Zunächst ein kleiner Einblick in die Parteienlandschaft Englands der 50er und 60er Jahre, die sich bis heute kaum verändert hat. Das dortige Parteiensystem ist durch die beiden großen Parteien gekennzeichnet: auf der einen Seite die konservativen Tories, auf der anderen die aus der Arbeiterbewegung entstandene Labour-Party. Es ist jedoch nicht immer leicht, das Zwei- vom Vielparteiensystem zu unterscheiden, da es neben den beiden großen Parteien vielfach noch kleinere Gruppen gibt. In England kann z.B. die liberale Partei auf eine lange und solide Tradition zurückblicken und entspricht auch heute noch der Einstellung eines bedeutenden Teils des britischen Volkes. Mehr als 2 600 000 Wähler schenkten ihr 1950 das Vertrauen.

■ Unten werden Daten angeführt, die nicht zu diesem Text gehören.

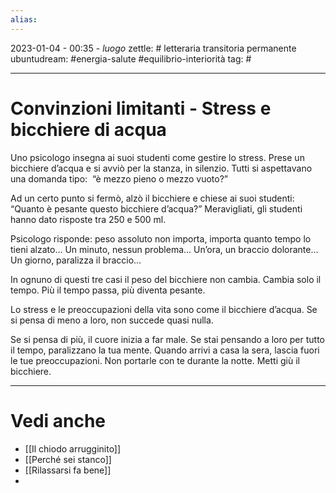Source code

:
 ```yaml
---
alias: 
---
```

2023-01-04 - 00:35 - *luogo*
zettle: # letteraria transitoria permanente
ubuntudream: #energia-salute #equilibrio-interiorità
tag: #

---
# Convinzioni limitanti - Stress e bicchiere di acqua
Uno psicologo insegna ai suoi studenti come gestire lo stress.
Prese un bicchiere d’acqua e si avviò per la stanza, in silenzio.
Tutti si aspettavano una domanda tipo: 
“è mezzo pieno o mezzo vuoto?” 

Ad un certo punto si fermò, alzò il bicchiere e chiese ai suoi studenti: 
“Quanto è pesante questo bicchiere d’acqua?”
Meravigliati, gli studenti hanno dato risposte tra 250 e 500 ml.

Psicologo risponde: peso assoluto non importa, importa quanto tempo lo tieni alzato… Un minuto, nessun problema… Un’ora, un braccio dolorante… Un giorno, paralizza il braccio…

In ognuno di questi tre casi il peso del bicchiere non cambia. Cambia solo il tempo.
Più il tempo passa, più diventa pesante.

Lo stress e le preoccupazioni della vita sono come il bicchiere d’acqua. Se si pensa di meno a loro, non succede quasi nulla.

Se si pensa di più, il cuore inizia a far male.
Se stai pensando a loro per tutto il tempo, paralizzano la tua mente.
Quando arrivi a casa la sera, lascia fuori le tue preoccupazioni.
Non portarle con te durante la notte.
Metti giù il bicchiere.



---
# Vedi anche
-  [[Il chiodo arrugginito]]
- [[Perché sei stanco]]
- [[Rilassarsi fa bene]]
-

Aber eine größere Zahl von Wählern stand ihrer Sache zwar nahe, sah sich aber durch das Wahlsystem gezwungen, sich von ihr abzuwenden. Somit wurde in England das Prinzip des Zweiparteiensystems, auch Parteiendualismus genannt, nicht beeinträchtigt.
Gliederung
A EINLEITUNG
B HAUPTTEIL
1. Parteiendualismus und Wahlsystem
2. Die Mehrheitspartei im britischen Wahlsystem
3. Besonderheiten des britischen Wahlsystems
4. Der Kampf um die Mitte
5. Die Willensbildung in den Parteien
6. Vorteile des britischen Wahlsystems
7. Nachteile des britischen Wahlsystems
C SCHLUSS
Literaturverzeichnis
A EINLEITUNG
Zunächst ein kleiner Einblick in die Parteienlandschaft Englands der 50er und 60er Jahre, die sich bis heute kaum verändert hat. Das dortige Parteiensystem ist durch die beiden großen Parteien gekennzeichnet: auf der einen Seite die konservativen Tories, auf der anderen die aus der Arbeiterbewegung entstandene Labour-Party. Es ist jedoch nicht immer leicht, das Zwei- vom Vielparteiensystem zu unterscheiden, da es neben den beiden großen Parteien vielfach noch kleinere Gruppen gibt. In England kann z.B. die liberale Partei auf eine lange und solide Tradition zurückblicken und entspricht auch heute noch der Einstellung eines bedeutenden Teils des britischen Volkes. Mehr als 2 600 000 Wähler schenkten ihr 1950 das Vertrauen.[1] Aber eine größere Zahl von Wählern stand ihrer Sache zwar nahe, sah sich aber durch das Wahlsystem gezwungen, sich von ihr abzuwenden. Somit wurde in England das Prinzip des Zweiparteiensystems, auch Parteiendualismus genannt, nicht beeinträchtigt.
B HAUPTTEIL
1. Parteiendualismus und Wahlsystem
Ein wichtiger Faktor bei der Entstehung eines Parteiendualismus ist das Wahlsystem, in diesem Fall die relative Mehrheitswahl. Es lässt sich ein fast allgemeiner Zusammenhang zwischen einfacher Mehrheitswahl und Zweiparteiensystem feststellen. Als Beispiel soll ein Wahlkreis in England dienen, in dem die Konservativen 35 000, die Arbeiterpartei 40 000 und die Liberalen 15 000 Stimmen erhalten haben.[2] Hier wird klar, dass der Erfolg der Arbeiterpartei allein dem Bestehen der liberalen Partei zu verdanken ist. Wenn diese ihren Kandidaten zurückzöge, dann würde vermutlich die Mehrheit der für ihn abgegebenen Stimmen dem Konservativen zugute kommen, während eine Minderheit teils für den Labour-Kandidaten stimmen, teils sich ihrer Stimme enthalten würde. Es gibt also zwei Möglichkeiten: Entweder verständigt sich die liberale Partei mit den Konservativen, zieht ihren Kandidaten zurück und bekommt dafür einen entsprechenden Ausgleich in anderen Wahlkreisen. In diesem Fall ist der Dualismus durch Fusion oder eine der Fusion sehr nahe kommende Abmachung hergestellt. „Oder die liberale Partei besteht auf ihrem eigenen Kandidaten – dann werden die Wähler ihn allmählich verlassen, und der Dualismus stellt sich durch seine Ausschaltung her.“[3]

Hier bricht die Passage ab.